● **WORK INSTRUCTION**:
What you should give back is a precise copy of the lines below from the one containing "only when needed" through the one containing "### GetIsRefundOk", with no pictures.

Content starts

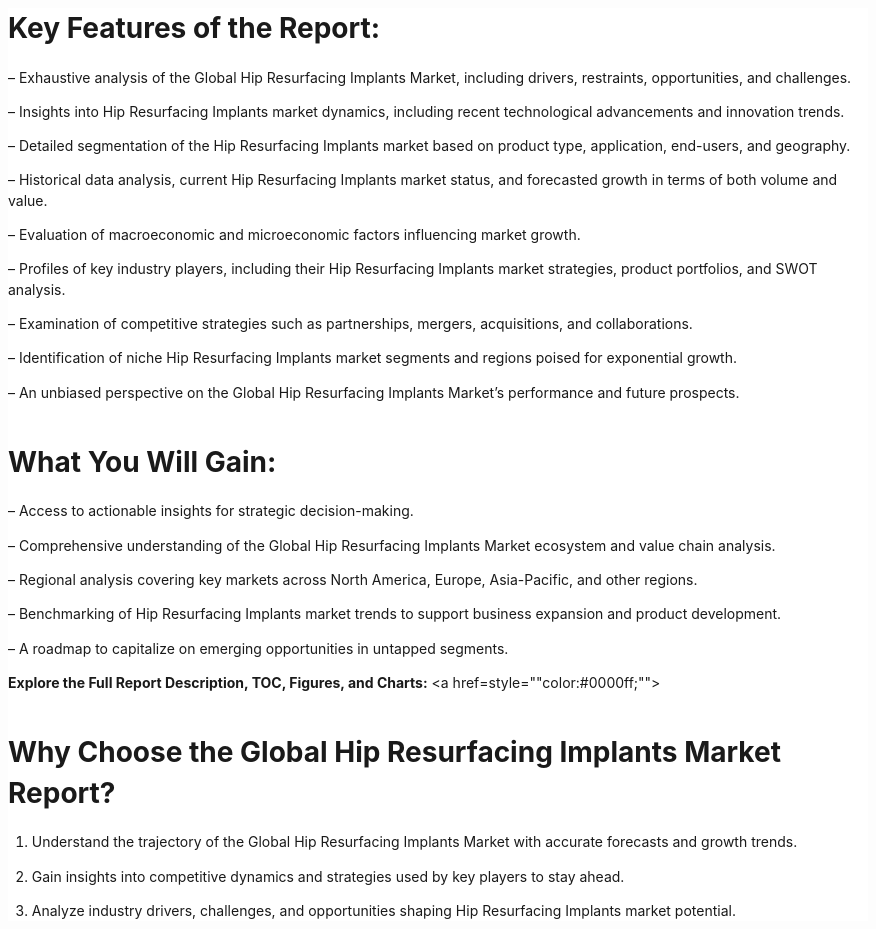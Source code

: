 # <strong>Key Features of the Report:</strong>

– Exhaustive analysis of the Global Hip Resurfacing Implants Market, including drivers, restraints, opportunities, and challenges.

– Insights into Hip Resurfacing Implants market dynamics, including recent technological advancements and innovation trends.

– Detailed segmentation of the Hip Resurfacing Implants market based on product type, application, end-users, and geography.

– Historical data analysis, current Hip Resurfacing Implants market status, and forecasted growth in terms of both volume and value.

– Evaluation of macroeconomic and microeconomic factors influencing market growth.

– Profiles of key industry players, including their Hip Resurfacing Implants market strategies, product portfolios, and SWOT analysis.

– Examination of competitive strategies such as partnerships, mergers, acquisitions, and collaborations.

– Identification of niche Hip Resurfacing Implants market segments and regions poised for exponential growth.

– An unbiased perspective on the Global Hip Resurfacing Implants Market’s performance and future prospects.

# <strong>What You Will Gain:</strong>

– Access to actionable insights for strategic decision-making.

– Comprehensive understanding of the Global Hip Resurfacing Implants Market ecosystem and value chain analysis.

– Regional analysis covering key markets across North America, Europe, Asia-Pacific, and other regions.

– Benchmarking of Hip Resurfacing Implants market trends to support business expansion and product development.

– A roadmap to capitalize on emerging opportunities in untapped segments.

<strong>Explore the Full Report Description, TOC, Figures, and Charts:</strong>
<a href=style=""color:#0000ff;""></a>

# <strong>Why Choose the Global Hip Resurfacing Implants Market Report?</strong>

1. Understand the trajectory of the Global Hip Resurfacing Implants Market with accurate forecasts and growth trends.

2. Gain insights into competitive dynamics and strategies used by key players to stay ahead.

3. Analyze industry drivers, challenges, and opportunities shaping Hip Resurfacing Implants market potential.
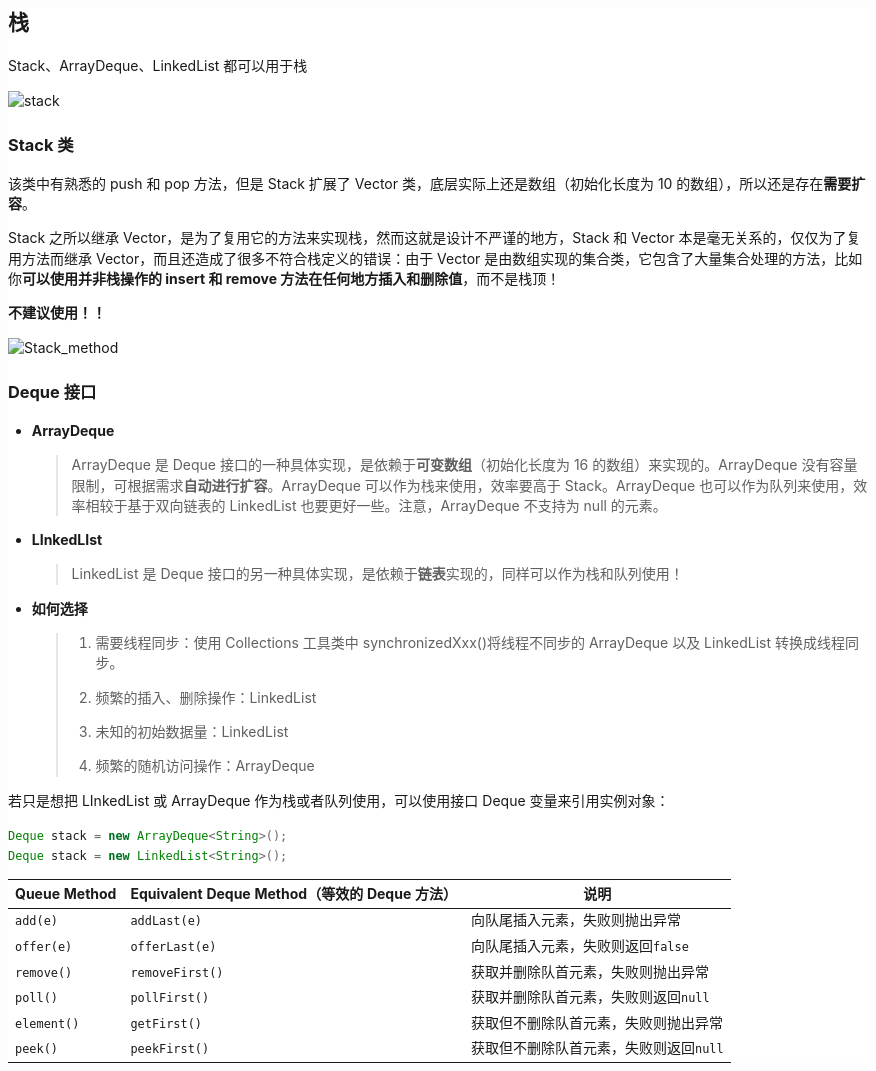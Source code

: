 ## 栈

Stack、ArrayDeque、LinkedList 都可以用于栈

![stack](https://happytsing-figure-bed.oss-cn-hangzhou.aliyuncs.com/java_core/stack.png)

### Stack 类

该类中有熟悉的 push 和 pop 方法，但是 Stack 扩展了 Vector 类，底层实际上还是数组（初始化长度为 10 的数组），所以还是存在**需要扩容**。

Stack 之所以继承 Vector，是为了复用它的方法来实现栈，然而这就是设计不严谨的地方，Stack 和 Vector 本是毫无关系的，仅仅为了复用方法而继承 Vector，而且还造成了很多不符合栈定义的错误：由于 Vector 是由数组实现的集合类，它包含了大量集合处理的方法，比如你**可以使用并非栈操作的 insert 和 remove 方法在任何地方插入和删除值**，而不是栈顶！

**不建议使用！！**

![Stack_method](https://happytsing-figure-bed.oss-cn-hangzhou.aliyuncs.com/java_core/Stack_method.png)

### Deque 接口

- **ArrayDeque**

  > ArrayDeque 是 Deque 接口的一种具体实现，是依赖于**可变数组**（初始化长度为 16 的数组）来实现的。ArrayDeque 没有容量限制，可根据需求**自动进行扩容**。ArrayDeque 可以作为栈来使用，效率要高于 Stack。ArrayDeque 也可以作为队列来使用，效率相较于基于双向链表的 LinkedList 也要更好一些。注意，ArrayDeque 不支持为 null 的元素。

- **LInkedLIst**

  > LinkedList 是 Deque 接口的另一种具体实现，是依赖于**链表**实现的，同样可以作为栈和队列使用！

- **如何选择**

  > 1. 需要线程同步：使用 Collections 工具类中 synchronizedXxx()将线程不同步的 ArrayDeque 以及 LinkedList 转换成线程同步。
  >
  > 2. 频繁的插入、删除操作：LinkedList
  >
  > 3. 未知的初始数据量：LinkedList
  >
  > 4. 频繁的随机访问操作：ArrayDeque

若只是想把 LInkedList 或 ArrayDeque 作为栈或者队列使用，可以使用接口 Deque 变量来引用实例对象：

```java
Deque stack = new ArrayDeque<String>();
Deque stack = new LinkedList<String>();
```

| Queue Method | Equivalent Deque Method（等效的 Deque 方法） | 说明                                   |
| ------------ | -------------------------------------------- | -------------------------------------- |
| `add(e)`     | `addLast(e)`                                 | 向队尾插入元素，失败则抛出异常         |
| `offer(e)`   | `offerLast(e)`                               | 向队尾插入元素，失败则返回`false`      |
| `remove()`   | `removeFirst()`                              | 获取并删除队首元素，失败则抛出异常     |
| `poll()`     | `pollFirst()`                                | 获取并删除队首元素，失败则返回`null`   |
| `element()`  | `getFirst()`                                 | 获取但不删除队首元素，失败则抛出异常   |
| `peek()`     | `peekFirst()`                                | 获取但不删除队首元素，失败则返回`null` |
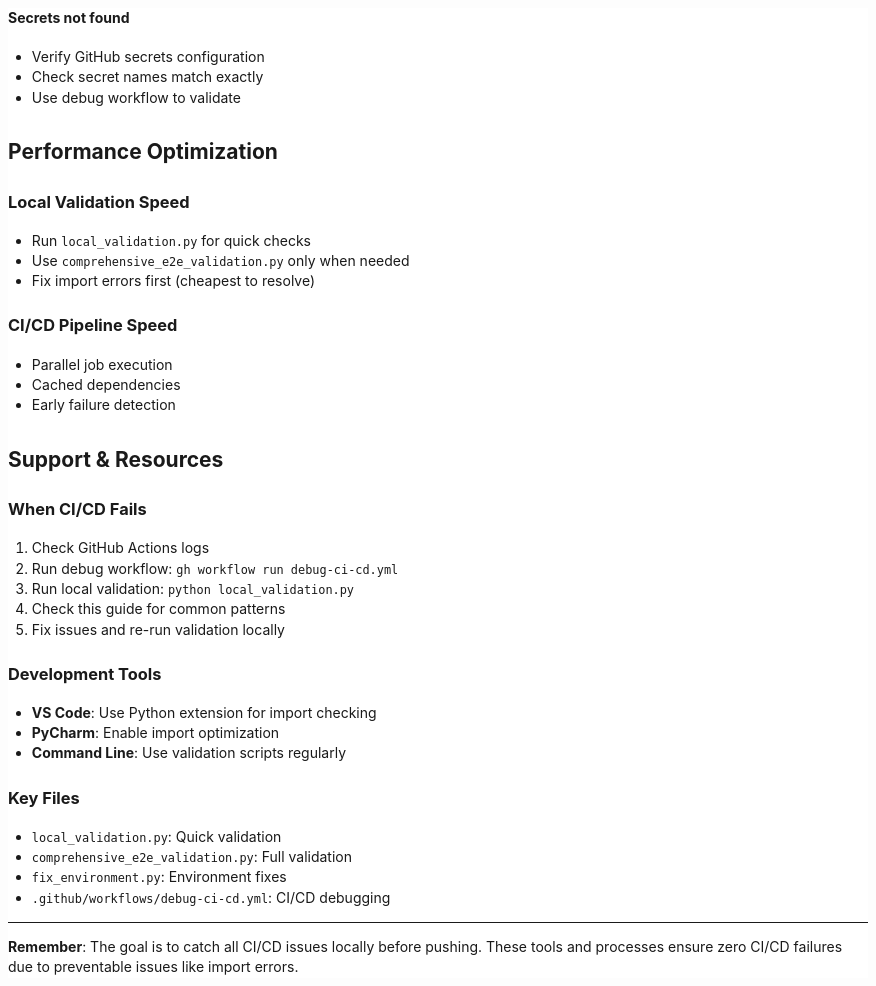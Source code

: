 #### Secrets not found
- Verify GitHub secrets configuration
- Check secret names match exactly
- Use debug workflow to validate

## Performance Optimization

### Local Validation Speed
- Run `local_validation.py` for quick checks
- Use `comprehensive_e2e_validation.py` only when needed
- Fix import errors first (cheapest to resolve)

### CI/CD Pipeline Speed  
- Parallel job execution
- Cached dependencies
- Early failure detection

## Support & Resources

### When CI/CD Fails
1. Check GitHub Actions logs
2. Run debug workflow: `gh workflow run debug-ci-cd.yml`
3. Run local validation: `python local_validation.py`
4. Check this guide for common patterns
5. Fix issues and re-run validation locally

### Development Tools
- **VS Code**: Use Python extension for import checking
- **PyCharm**: Enable import optimization
- **Command Line**: Use validation scripts regularly

### Key Files
- `local_validation.py`: Quick validation
- `comprehensive_e2e_validation.py`: Full validation  
- `fix_environment.py`: Environment fixes
- `.github/workflows/debug-ci-cd.yml`: CI/CD debugging

---

**Remember**: The goal is to catch all CI/CD issues locally before pushing. These tools and processes ensure zero CI/CD failures due to preventable issues like import errors.
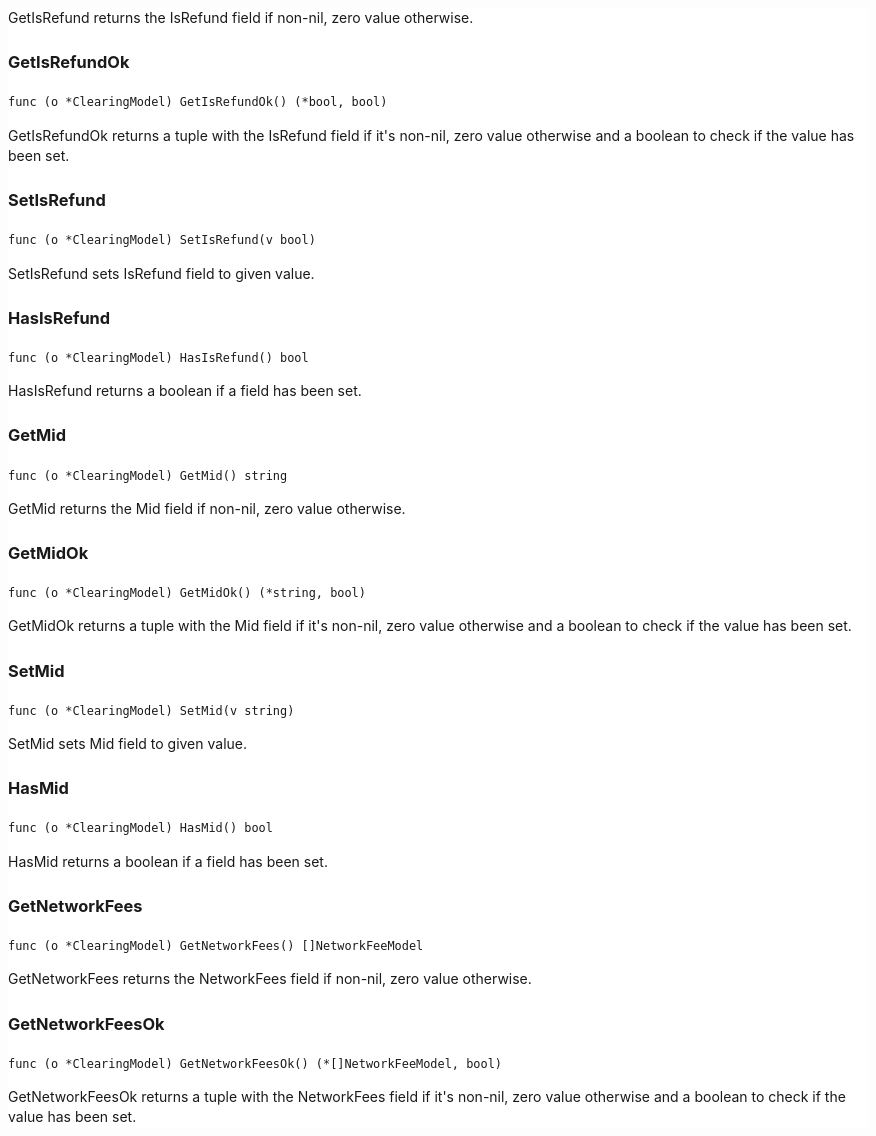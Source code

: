 GetIsRefund returns the IsRefund field if non-nil, zero value otherwise.

### GetIsRefundOk

`func (o *ClearingModel) GetIsRefundOk() (*bool, bool)`

GetIsRefundOk returns a tuple with the IsRefund field if it's non-nil, zero value otherwise
and a boolean to check if the value has been set.

### SetIsRefund

`func (o *ClearingModel) SetIsRefund(v bool)`

SetIsRefund sets IsRefund field to given value.

### HasIsRefund

`func (o *ClearingModel) HasIsRefund() bool`

HasIsRefund returns a boolean if a field has been set.

### GetMid

`func (o *ClearingModel) GetMid() string`

GetMid returns the Mid field if non-nil, zero value otherwise.

### GetMidOk

`func (o *ClearingModel) GetMidOk() (*string, bool)`

GetMidOk returns a tuple with the Mid field if it's non-nil, zero value otherwise
and a boolean to check if the value has been set.

### SetMid

`func (o *ClearingModel) SetMid(v string)`

SetMid sets Mid field to given value.

### HasMid

`func (o *ClearingModel) HasMid() bool`

HasMid returns a boolean if a field has been set.

### GetNetworkFees

`func (o *ClearingModel) GetNetworkFees() []NetworkFeeModel`

GetNetworkFees returns the NetworkFees field if non-nil, zero value otherwise.

### GetNetworkFeesOk

`func (o *ClearingModel) GetNetworkFeesOk() (*[]NetworkFeeModel, bool)`

GetNetworkFeesOk returns a tuple with the NetworkFees field if it's non-nil, zero value otherwise
and a boolean to check if the value has been set.
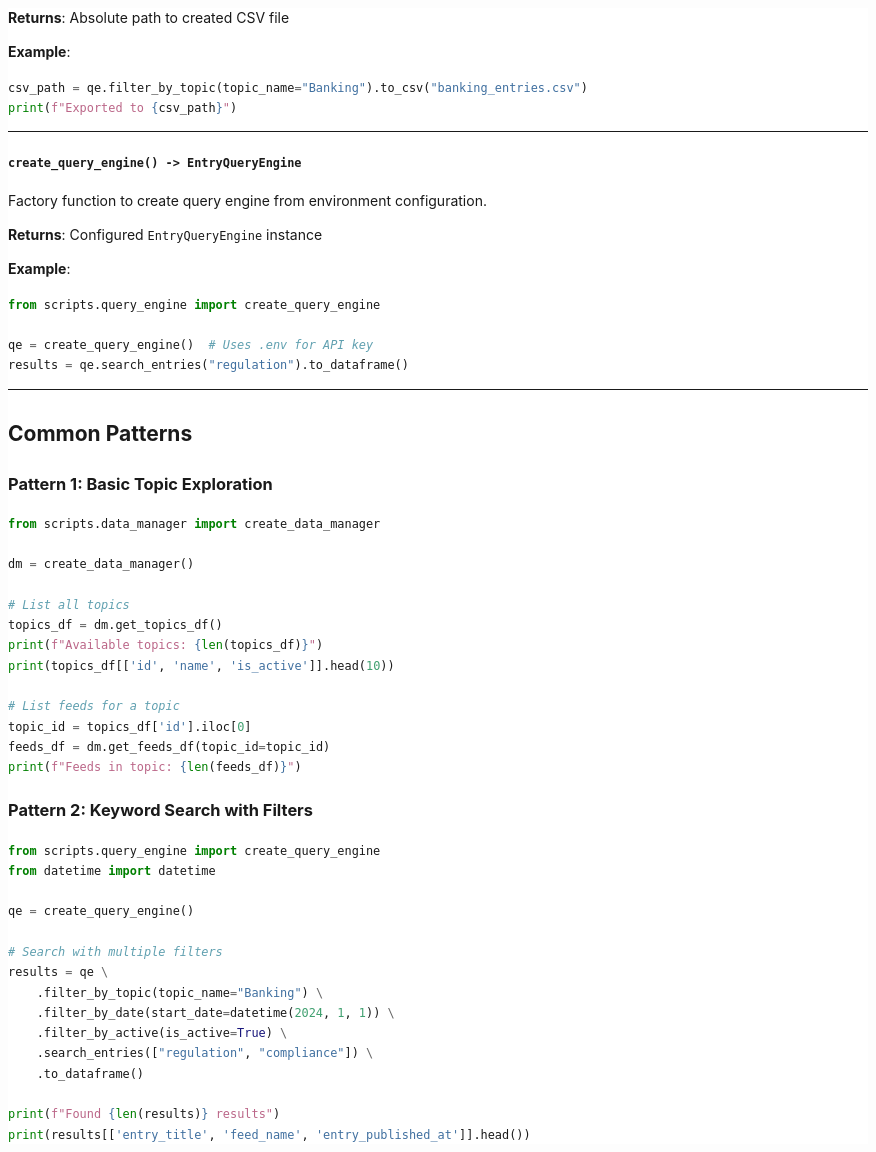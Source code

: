 **Returns**: Absolute path to created CSV file

**Example**:
```python
csv_path = qe.filter_by_topic(topic_name="Banking").to_csv("banking_entries.csv")
print(f"Exported to {csv_path}")
```

---

#### `create_query_engine() -> EntryQueryEngine`
Factory function to create query engine from environment configuration.

**Returns**: Configured `EntryQueryEngine` instance

**Example**:
```python
from scripts.query_engine import create_query_engine

qe = create_query_engine()  # Uses .env for API key
results = qe.search_entries("regulation").to_dataframe()
```

---

## Common Patterns

### Pattern 1: Basic Topic Exploration

```python
from scripts.data_manager import create_data_manager

dm = create_data_manager()

# List all topics
topics_df = dm.get_topics_df()
print(f"Available topics: {len(topics_df)}")
print(topics_df[['id', 'name', 'is_active']].head(10))

# List feeds for a topic
topic_id = topics_df['id'].iloc[0]
feeds_df = dm.get_feeds_df(topic_id=topic_id)
print(f"Feeds in topic: {len(feeds_df)}")
```

### Pattern 2: Keyword Search with Filters

```python
from scripts.query_engine import create_query_engine
from datetime import datetime

qe = create_query_engine()

# Search with multiple filters
results = qe \
    .filter_by_topic(topic_name="Banking") \
    .filter_by_date(start_date=datetime(2024, 1, 1)) \
    .filter_by_active(is_active=True) \
    .search_entries(["regulation", "compliance"]) \
    .to_dataframe()

print(f"Found {len(results)} results")
print(results[['entry_title', 'feed_name', 'entry_published_at']].head())
```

Content ends

● **EXERCISE RESULT**:
- Use `comprehensive_e2e_validation.py` only when needed
- Fix import errors first (cheapest to resolve)

### CI/CD Pipeline Speed  
- Parallel job execution
- Cached dependencies
- Early failure detection

## Support & Resources

### When CI/CD Fails
1. Check GitHub Actions logs
2. Run debug workflow: `gh workflow run debug-ci-cd.yml`
3. Run local validation: `python local_validation.py`
4. Check this guide for common patterns
5. Fix issues and re-run validation locally

### Development Tools
- **VS Code**: Use Python extension for import checking
- **PyCharm**: Enable import optimization
- **Command Line**: Use validation scripts regularly

### Key Files
- `local_validation.py`: Quick validation
- `comprehensive_e2e_validation.py`: Full validation  
- `fix_environment.py`: Environment fixes
- `.github/workflows/debug-ci-cd.yml`: CI/CD debugging

---

**Remember**: The goal is to catch all CI/CD issues locally before pushing. These tools and processes ensure zero CI/CD failures due to preventable issues like import errors.
Source code

: GetIsRefund returns the IsRefund field if non-nil, zero value otherwise.

### GetIsRefundOk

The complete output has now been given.